→ **TASK TO CARRY OUT**: Search the entries for lines that contain the word "this", and report each one found.

+---+

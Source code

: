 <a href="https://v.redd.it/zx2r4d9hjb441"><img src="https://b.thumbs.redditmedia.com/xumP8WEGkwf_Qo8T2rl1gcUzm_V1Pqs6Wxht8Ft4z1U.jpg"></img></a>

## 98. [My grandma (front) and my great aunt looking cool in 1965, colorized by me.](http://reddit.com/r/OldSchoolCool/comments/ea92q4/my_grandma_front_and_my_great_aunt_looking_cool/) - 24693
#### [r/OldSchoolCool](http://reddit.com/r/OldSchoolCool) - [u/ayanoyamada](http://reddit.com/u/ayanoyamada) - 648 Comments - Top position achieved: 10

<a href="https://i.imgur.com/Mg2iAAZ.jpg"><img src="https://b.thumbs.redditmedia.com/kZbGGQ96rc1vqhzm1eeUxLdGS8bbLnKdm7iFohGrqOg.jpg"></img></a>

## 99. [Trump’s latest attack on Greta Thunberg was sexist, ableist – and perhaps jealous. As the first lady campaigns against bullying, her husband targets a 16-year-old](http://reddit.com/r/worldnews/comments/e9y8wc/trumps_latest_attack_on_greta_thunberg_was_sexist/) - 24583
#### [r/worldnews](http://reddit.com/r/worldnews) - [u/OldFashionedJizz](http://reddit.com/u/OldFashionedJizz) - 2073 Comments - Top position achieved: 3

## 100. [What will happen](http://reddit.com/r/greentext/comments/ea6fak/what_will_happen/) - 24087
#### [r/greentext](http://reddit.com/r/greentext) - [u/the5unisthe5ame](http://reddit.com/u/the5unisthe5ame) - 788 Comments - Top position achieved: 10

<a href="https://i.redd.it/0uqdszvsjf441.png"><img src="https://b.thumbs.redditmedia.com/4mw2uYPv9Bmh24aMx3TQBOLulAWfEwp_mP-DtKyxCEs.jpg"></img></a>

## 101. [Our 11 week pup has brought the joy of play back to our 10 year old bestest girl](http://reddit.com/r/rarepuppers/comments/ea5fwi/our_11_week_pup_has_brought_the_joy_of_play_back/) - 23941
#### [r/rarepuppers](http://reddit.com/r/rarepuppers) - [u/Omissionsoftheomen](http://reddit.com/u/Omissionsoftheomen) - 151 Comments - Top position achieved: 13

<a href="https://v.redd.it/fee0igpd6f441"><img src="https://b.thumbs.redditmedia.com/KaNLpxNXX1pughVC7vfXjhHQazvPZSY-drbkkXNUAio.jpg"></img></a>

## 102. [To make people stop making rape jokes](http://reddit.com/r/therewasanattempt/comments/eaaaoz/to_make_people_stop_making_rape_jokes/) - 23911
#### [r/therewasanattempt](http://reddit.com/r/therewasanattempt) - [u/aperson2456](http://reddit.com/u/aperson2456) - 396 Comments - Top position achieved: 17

+---+

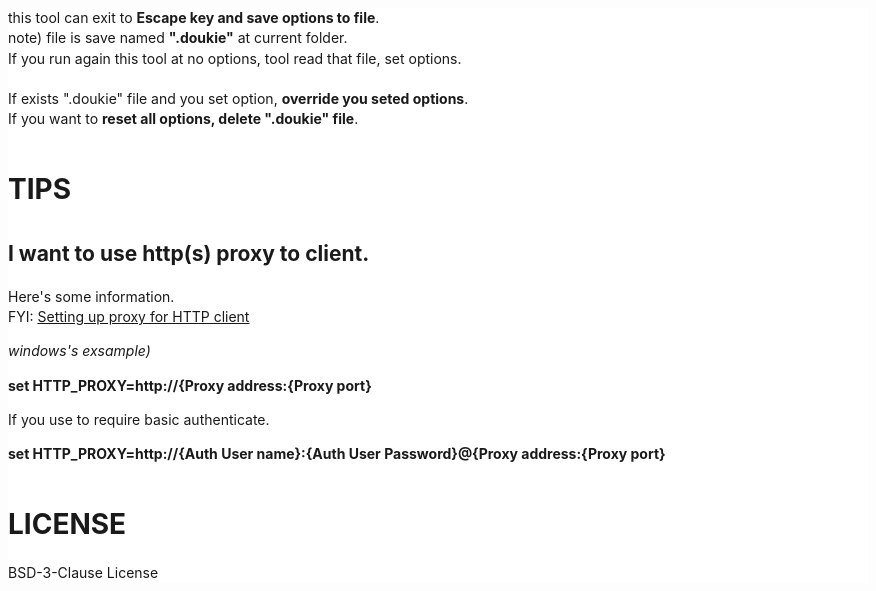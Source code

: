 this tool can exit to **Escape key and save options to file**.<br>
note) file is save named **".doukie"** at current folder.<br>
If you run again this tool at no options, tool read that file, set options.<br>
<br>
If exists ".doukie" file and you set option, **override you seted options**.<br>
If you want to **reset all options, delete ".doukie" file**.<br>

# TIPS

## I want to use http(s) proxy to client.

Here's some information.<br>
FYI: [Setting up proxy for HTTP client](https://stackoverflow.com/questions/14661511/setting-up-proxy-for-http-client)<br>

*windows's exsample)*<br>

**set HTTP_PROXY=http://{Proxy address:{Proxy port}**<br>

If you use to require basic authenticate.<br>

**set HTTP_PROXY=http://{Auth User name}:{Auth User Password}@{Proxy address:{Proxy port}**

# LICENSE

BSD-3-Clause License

+---+

→ **RESULT BELOW**:
: this tool can exit to **Escape key and save options to file**.<br>
If you run again this tool at no options, tool read that file, set options.<br>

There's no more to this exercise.